◆ YOUR TASK
What's needed is an exact copy of all the data below, without pictures.

◆ TASK INPUTS
──────────

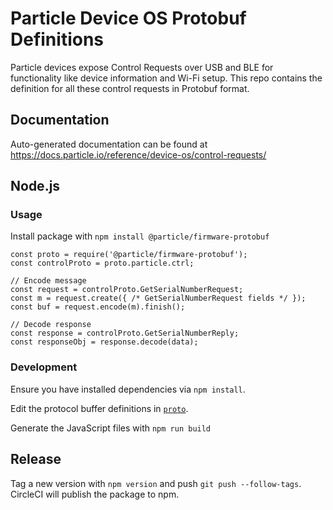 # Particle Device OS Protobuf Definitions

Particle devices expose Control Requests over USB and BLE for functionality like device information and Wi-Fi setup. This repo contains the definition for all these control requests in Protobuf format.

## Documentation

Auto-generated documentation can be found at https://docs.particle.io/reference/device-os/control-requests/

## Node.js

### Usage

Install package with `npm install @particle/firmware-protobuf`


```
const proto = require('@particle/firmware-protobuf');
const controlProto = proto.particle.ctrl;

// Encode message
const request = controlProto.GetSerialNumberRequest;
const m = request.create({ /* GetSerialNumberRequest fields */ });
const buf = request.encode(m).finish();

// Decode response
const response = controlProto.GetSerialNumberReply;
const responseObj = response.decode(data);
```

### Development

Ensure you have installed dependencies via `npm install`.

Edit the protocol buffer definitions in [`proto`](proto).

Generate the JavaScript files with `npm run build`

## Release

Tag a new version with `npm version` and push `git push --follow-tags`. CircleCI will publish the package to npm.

──────────

◆ FINISHED TASK
 # Particle Device OS Protobuf Definitions

Particle devices expose Control Requests over USB and BLE for functionality like device information and Wi-Fi setup. This repo contains the definition for all these control requests in Protobuf format.

## Documentation

Auto-generated documentation can be found at https://docs.particle.io/reference/device-os/control-requests/

## Node.js

### Usage

Install package with `npm install @particle/firmware-protobuf`


```
const proto = require('@particle/firmware-protobuf');
const controlProto = proto.particle.ctrl;

// Encode message
const request = controlProto.GetSerialNumberRequest;
const m = request.create({ /* GetSerialNumberRequest fields */ });
const buf = request.encode(m).finish();

// Decode response
const response = controlProto.GetSerialNumberReply;
const responseObj = response.decode(data);
```

### Development

Ensure you have installed dependencies via `npm install`.

Edit the protocol buffer definitions in [`proto`](proto).

Generate the JavaScript files with `npm run build`

## Release

Tag a new version with `npm version` and push `git push --follow-tags`. CircleCI will publish the package to npm.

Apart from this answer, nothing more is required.